Yine, Anayasa Mahkemesi'nin 2015/10008 Başvuru Numaralı 04/04/2019 tarihli kararında, 26/01/2011 tarih ve E:2009/42, K:2011/26 sayılı karar alıntılanarak, 2464 sayılı Kanun'un 97. maddesi ile belediye meclislerine verilen ücret adı altında vergi, resim, harç veya benzeri mali yüküm tarifesi belirleme yetkisi değil, ilgililerin isteğine bağlı olarak ifa edecekleri hizmetlerin karşılığı olarak ücret tarifesi belirleme yetkisi olduğu, belediyelere tekel olarak verilmemiş, kişilerin isteği üzerine sunulan hizmetler için bir tarifeye dayalı olarak istenilen ücretin vergi, resim, harç ve benzeri mali yüküm olarak nitelendirilmesinin mümkün olmadığı, ücret tarifesini düzenleme yetkisinin 5393 sayılı Kanun'un 18. maddesinin (f) bendine göre belediye meclislerine ait bulunduğu, 2464 sayılı Kanun'da harç ve harcamalara katılma payı dışında ilgililerin isteği üzerine ücret karşılığı olarak belediyeler tarafından yapılacak işlerin tek tek sayılmadığı, ücret karşılığı belediyelerce yapılacak işlerin belirlenmesi noktasında belediye meclislerine Anayasa ve kanunların çizdiği sınırlar içinde kalmak kaydıyla geniş takdir yetkisi tanındığı vurgulanmıştır.
Dosyanın incelenmesinden, davacı tarafından, İstanbul İli Kadıköy İlçesi Koşuyolu ... pafta ... ada ... sayılı parselde gerçekleştirilen proje kapsamında tahsil edilen 524.829,64-TL tutarındaki bina inşaat harcı, zemin açma harcı, proje tasdik harcı, numaralandırma geliri, teknik eleman, tus ve plak ücretlerinin iadesi istemiyle yapılan düzeltme-şikayet başvurusunun zımnen reddine ilişkin işlemin iptali ile ödenen tutarın yasal faiziyle iadesi istemiyle işbu davanın açıldığı ve Vergi Mahkemesince davanın reddi yolunda verilen karara karşı davacı tarafından yapılan istinaf başvurusunun Bölge İdare Mahkemesince gerekçeli reddedildiği anlaşılmaktadır.

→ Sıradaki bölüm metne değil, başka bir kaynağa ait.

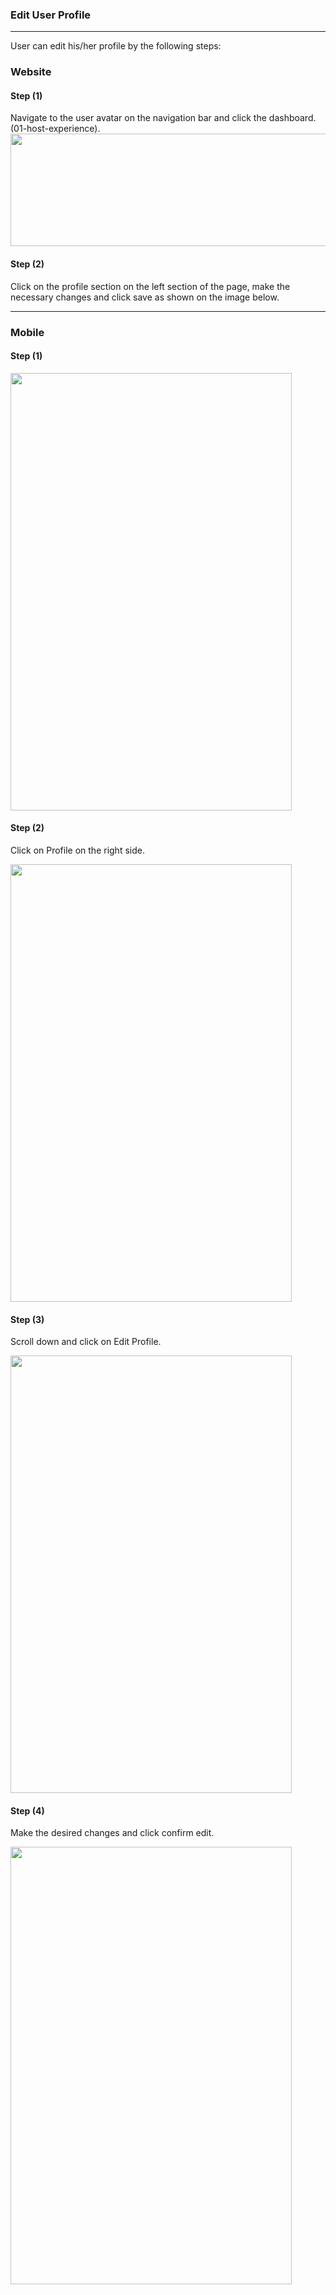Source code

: ### Edit User Profile

---

User can edit his/her profile by the following steps:

### Website

<h4><strong>Step (1)</strong></h4>

Navigate to the user avatar on the navigation bar and click the dashboard. (01-host-experience).
<img height="180px" width="950px" src="/images/experiences/host/01-host-experience.png"></img>

<h4><strong>Step (2)</strong></h4>

Click on the profile section on the left section of the page, make the necessary changes and click save as shown on the image below.

---

### Mobile

<h4><strong>Step (1)</strong></h4>

<img height="700px" width="450px" src="/images/edit/03-edit.jpg"></img>

<h4><strong>Step (2)</strong></h4>
Click on Profile on the right side.

<img height="700px" width="450px" src="/images/edit/04-edit.jpg"></img>

<h4><strong>Step (3)</strong></h4>
Scroll down and click on Edit Profile.

<img height="700px" width="450px" src="/images/edit/05-edit.jpg"></img>

<h4><strong>Step (4)</strong></h4>
Make the desired changes and click confirm edit.

<img height="700px" width="450px" src="/images/edit/07-edit.jpg"></img>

Daha önceki Dairemiz kararlarında, vergi mahkemelerinde açılan davalarda, ücretin vergi mahkemelerinin görev alanına girdiği kabul edilerek esasa ilişkin temyiz incelemesi yapılmak suretiyle kararlar verilmiş ise de, Dairemizin tüm üyelerinin katılımıyla yapılan 02/12/2020 tarihli toplantıda bu konuda içtihat değişikliğine gidilmiş olup, özel görevli olan vergi mahkemelerinin sadece Kanun'da sayılan uyuşmazlık türlerini çözmekle görevli olduğu göz önüne alındığında, 2464 sayılı Kanun'un 97. maddesine dayanılarak davalı belediye meclis kararı ile belirlenen tarife uyarınca talep edilen ücretin, vergi mahkemelerinin görev alanına giren vergi, resim ve harç ile benzeri mali bir yükümlülük olmadığı, bu sebeple de dava konusu işlemin iadesi istenilen ücrete ilişkin kısmının genel görevli yargı merci olan idare mahkemesinin görev alanına girdiği sonucuna ulaşılmıştır.
Bölge İdare Mahkemesince, işin esasının incelenmesi suretiyle karar verilmiş ise de, davacı tarafından ödenen ve iadesi istenilen toplam 524.829,64-TL tutarın, bina inşaat harcı, zemin açma harcı, proje tasdik harcı, numaralandırma geliri, teknik eleman, tus ve plak ücretlerine ilişkin olduğu, 2576 sayılı Kanun'un 5. ve 6. maddeleri gereğince dava konusu işlemin iadesi istenilen; harçlara ilişkin kısmının görüm ve çözüm yerinin vergi mahkemesi, ücretlere ilişkin kısmının ise görüm ve çözüm yerinin idare mahkemesi olması sebebiyle, bu konuda değerlendirme yapılmadan verilen Bölge İdare Mahkemesi kararının bozulması gerekmektedir.
KARAR SONUCU:
Açıklanan nedenlerle;
1. Davacının temyiz isteminin kabulüne,
2. … Bölge İdare Mahkemesi …. Vergi Dava Dairesinin … tarih ve E:…, K:… sayılı kararının BOZULMASINA,
3. Yeniden bir karar verilmek üzere dosyanın …. Bölge İdare Mahkemesi …. Vergi Dava Dairesine gönderilmesine , 07/02/2022 tarihinde kesin olarak oybirliğiyle karar verildi.